= Tom Lunt =

American record producer

Tom Lunt is an American record producer. Lunt formed The Numero Group record label with fellow Chicagoan Ken Shipley in February 2003, and the label has gone on to reissue hundreds of lost soul, gospel, funk and psychedelic rock albums. Lunt co-produced and art directed the label's first 32 releases before retiring in April 2013 at 61 to work with musicians outside the reissue realm.

Before The Numero Group, from 1988 to 2000, Lunt was a VP/creative director at the Leo Burnett Worldwide advertising agency, and creative director at Corporate Profiles, DDB, Warsaw, Poland, in 2001. Prior to that, he worked for Streetside Records in St Louis as a buyer.
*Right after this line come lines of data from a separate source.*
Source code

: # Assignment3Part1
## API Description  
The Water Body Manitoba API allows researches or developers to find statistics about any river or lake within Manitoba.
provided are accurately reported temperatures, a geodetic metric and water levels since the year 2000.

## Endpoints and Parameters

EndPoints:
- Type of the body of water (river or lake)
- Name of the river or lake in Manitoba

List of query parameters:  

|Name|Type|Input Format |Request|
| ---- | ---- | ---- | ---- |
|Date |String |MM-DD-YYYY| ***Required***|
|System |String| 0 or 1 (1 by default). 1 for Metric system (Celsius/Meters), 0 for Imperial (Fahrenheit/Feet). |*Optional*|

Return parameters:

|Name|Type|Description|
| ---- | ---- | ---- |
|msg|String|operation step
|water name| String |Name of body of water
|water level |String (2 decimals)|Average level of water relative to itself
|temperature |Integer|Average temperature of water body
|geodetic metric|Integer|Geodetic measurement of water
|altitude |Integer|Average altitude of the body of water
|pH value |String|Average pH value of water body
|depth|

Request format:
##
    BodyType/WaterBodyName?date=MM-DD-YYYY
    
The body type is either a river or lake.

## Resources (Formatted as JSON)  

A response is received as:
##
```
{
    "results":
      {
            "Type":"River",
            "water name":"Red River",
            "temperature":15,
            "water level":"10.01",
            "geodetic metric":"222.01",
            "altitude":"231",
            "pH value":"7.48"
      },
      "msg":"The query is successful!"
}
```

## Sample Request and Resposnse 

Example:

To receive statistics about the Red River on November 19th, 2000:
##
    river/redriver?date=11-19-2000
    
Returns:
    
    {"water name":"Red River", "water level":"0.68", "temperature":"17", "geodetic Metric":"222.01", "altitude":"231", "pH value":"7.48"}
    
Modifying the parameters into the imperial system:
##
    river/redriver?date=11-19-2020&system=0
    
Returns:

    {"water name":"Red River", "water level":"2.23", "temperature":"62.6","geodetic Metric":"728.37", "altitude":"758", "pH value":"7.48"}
In 2006, Lunt co-produced with Liam Hayes and performed on the album Bright Penny by Liam Hayes and Plush.

Lunt was nominated twice for a Grammy Award, in 2011 as art director for Numero 033, Light On The South Side, with photographs by Chicago photographer Michael Abramson, and in 2012 with Ken Shipley and then staff musicologist Rob Sevier as co-producer of Numero 032, Syl Johnson: Complete Mythology.

Post Numero, he produced the first album of music by photographer William Eggleston, '"Musik" (2017), released on Secretly Canadian. And is currently producing "512", an album of enhanced field recordings by the Memphis photographer for the same label. Lunt is also a photographer and visual artist [tomlunt.com] and performs as the guitarist in the Chicago band The James Dean Joint.